2016, TFU Studios
Written and created by James Reitano
While I’m indubitably happier at thirty-six than I was in my teens, it’s somewhat paradoxical that I still find catharsis in coming of age tales, which evoke that precious period when an intoxicating combination of freedom, culture, confusion and personal expression were too much for my tiny testosterone-driven mind to handle.
Likewise, James Reitano’s largely autobiographical Nineteen Eighty Five (or 1985 – the book’s press material doesn’t seem to mind) is chiefly a nostalgic retrospective of a young life fuelled by graffiti and hip-hop. At its best, however, it’s also a celebration of the value of subculture, as well as a melancholy reminder of its transient nature.
As the title might suggest, Nineteen Eighty Five follows a single year in the life of James Reitano’s fifteen year-old “writer”, The Count (distinguished by a wavy monobrow and red hoodie that he’s never seen without) and best-friend Rico as they make their literal mark on Santa Cruz. I actually reviewed issue #3 a few years back, and while the series’ brief vignettes are fun, it’s only when read in full that those vignettes form a truly engaging narrative. As the year unfurls, the Count’s relationships with rivals-turned-allies Sly & Duo or his quest to find the enigmatic Camo – whose identity builds to an almost mythological scale within the minds of our central artists – come and go with an intermittency that only adds to the book’s authenticity.

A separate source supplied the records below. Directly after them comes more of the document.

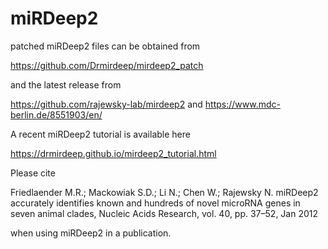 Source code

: # miRDeep2

patched miRDeep2 files can be obtained from 

https://github.com/Drmirdeep/mirdeep2_patch

and the latest release from 

https://github.com/rajewsky-lab/mirdeep2 and https://www.mdc-berlin.de/8551903/en/

A recent miRDeep2 tutorial is available here 

https://drmirdeep.github.io/mirdeep2_tutorial.html

Please cite

Friedlaender M.R.; Mackowiak S.D.; Li N.; Chen W.; Rajewsky N. miRDeep2 accurately identifies known and hundreds of novel microRNA genes in seven animal clades, Nucleic Acids Research, vol. 40, pp. 37–52, Jan 2012

when using miRDeep2 in a publication.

It’s somewhat telling that Reitano’s colourful characters are constructed from a few elegant lines, while his depiction of Santa Cruz often receives all the affection. The book has a wonderful sense of time and place; included on a few pages are QR codes that lead the reader to the book’s real-life locations on Google Maps. Beyond the graffiti there’s a sweet portrait of a bygone era (there are numerous references to the 1989 Loma Prieta earthquake that would level several of the places visited), and an underground movement that can only be revisited in memory.
The thing I love most about (semi-)autobiographical comics such as Nineteen Eighty Five is that they provide a glimpse into both the artist’s origins and a period that’s as far away from my childhood as the New York graffiti scene was from the Count’s. James Reitano presents a world that is just as removed from mine as Joe Sacco’s Palestine. I’m neither a big fan of graffiti nor an opponent… I’m not even sure I have an opinion on it. But it matters not that the book’s reminiscence of a specific point in music and cultural history was lost on me, for his passion for it comes across on every page.

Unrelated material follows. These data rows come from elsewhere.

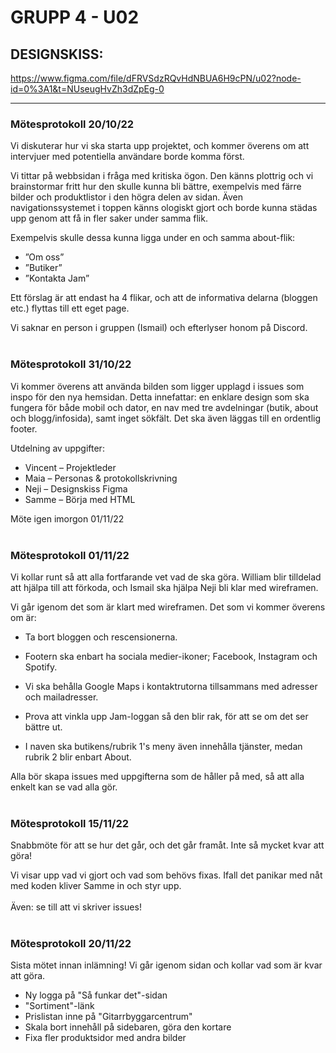 # GRUPP 4 - U02

## DESIGNSKISS:
https://www.figma.com/file/dFRVSdzRQvHdNBUA6H9cPN/u02?node-id=0%3A1&t=NUseugHvZh3dZpEg-0
___

### Mötesprotokoll 20/10/22

Vi diskuterar hur vi ska starta upp projektet, och kommer överens om att intervjuer med potentiella användare borde komma först.

Vi tittar på webbsidan i fråga med kritiska ögon. Den känns plottrig och vi brainstormar fritt hur den skulle kunna bli bättre, exempelvis med färre bilder och produktlistor i den högra delen av sidan. Även navigationssystemet i toppen känns ologiskt gjort och borde kunna städas upp genom att få in fler saker under samma flik.

Exempelvis skulle dessa kunna ligga under en och samma about-flik:

* ”Om oss”<br> 
* ”Butiker”<br> 
* ”Kontakta Jam”<br>

Ett förslag är att endast ha 4 flikar, och att de informativa delarna (bloggen etc.) flyttas till ett eget page.

Vi saknar en person i gruppen (Ismail) och efterlyser honom på Discord.
<br><br>


### Mötesprotokoll 31/10/22

Vi kommer överens att använda bilden som ligger upplagd i issues som inspo för den nya hemsidan. Detta innefattar: en enklare design som ska fungera för både mobil och dator, en nav med tre avdelningar (butik, about och blogg/infosida), samt inget sökfält. Det ska även läggas till en ordentlig footer.

Utdelning av uppgifter: 
* Vincent – Projektleder<br> 
* Maia – Personas & protokollskrivning<br> 
* Neji – Designskiss Figma<br> 
* Samme – Börja med HTML

Möte igen imorgon 01/11/22
<br><br>


### Mötesprotokoll 01/11/22

Vi kollar runt så att alla fortfarande vet vad de ska göra. William blir tilldelad att hjälpa till att förkoda, och Ismail ska hjälpa Neji bli klar med wireframen.

Vi går igenom det som är klart med wireframen. Det som vi kommer överens om är:


* Ta bort bloggen och rescensionerna.

* Footern ska enbart ha sociala medier-ikoner; Facebook, Instagram och Spotify.

* Vi ska behålla Google Maps i kontaktrutorna tillsammans med adresser och mailadresser.

* Prova att vinkla upp Jam-loggan så den blir rak, för att se om det ser bättre ut.

* I naven ska butikens/rubrik 1's meny även innehålla tjänster, medan rubrik 2 blir enbart About.

Alla bör skapa issues med uppgifterna som de håller på med, så att alla enkelt kan se vad alla gör.
<br><br>


### Mötesprotokoll 15/11/22
Snabbmöte för att se hur det går, och det går framåt. Inte så mycket kvar att göra! 

Vi visar upp vad vi gjort och vad som behövs fixas. Ifall det panikar med nåt med koden kliver Samme in och styr upp.<br><br> 
Även: se till att vi skriver issues!
<br><br>

### Mötesprotokoll 20/11/22
Sista mötet innan inlämning! Vi går igenom sidan och kollar vad som är kvar att göra. 
* Ny logga på "Så funkar det"-sidan
* "Sortiment"-länk
* Prislistan inne på "Gitarrbyggarcentrum"
* Skala bort innehåll på sidebaren, göra den kortare
* Fixa fler produktsidor med andra bilder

Reitano is now a graphic designer who has worked for the likes of Santa Cruz Skateboards, Wu-Tang Clan and Spike TV, and the Count’s development as an artist who sees the difference between vandalism and artistic integrity provides a universal theme for all artist and creators. As does the swiftness with which his crew of graffiti artists disband, as girlfriends, jobs and study whittle away those whose heart wasn’t really in it. As one character tells our protagonist, “All this stuff we represent, it’s all bought and sold. It’s all disposable.”
The book is accompanied by a suitably eclectic soundtrack of mixes. I believe that each of the eight issues that form this volume featured a different disc. It’s just one of several nice touches, another being the moving afterword, that make Nineteen Eighty Five a labour of love that’ll appeal beyond its niche audience to just about anyone who managed to survive adolescence without also shedding their passion.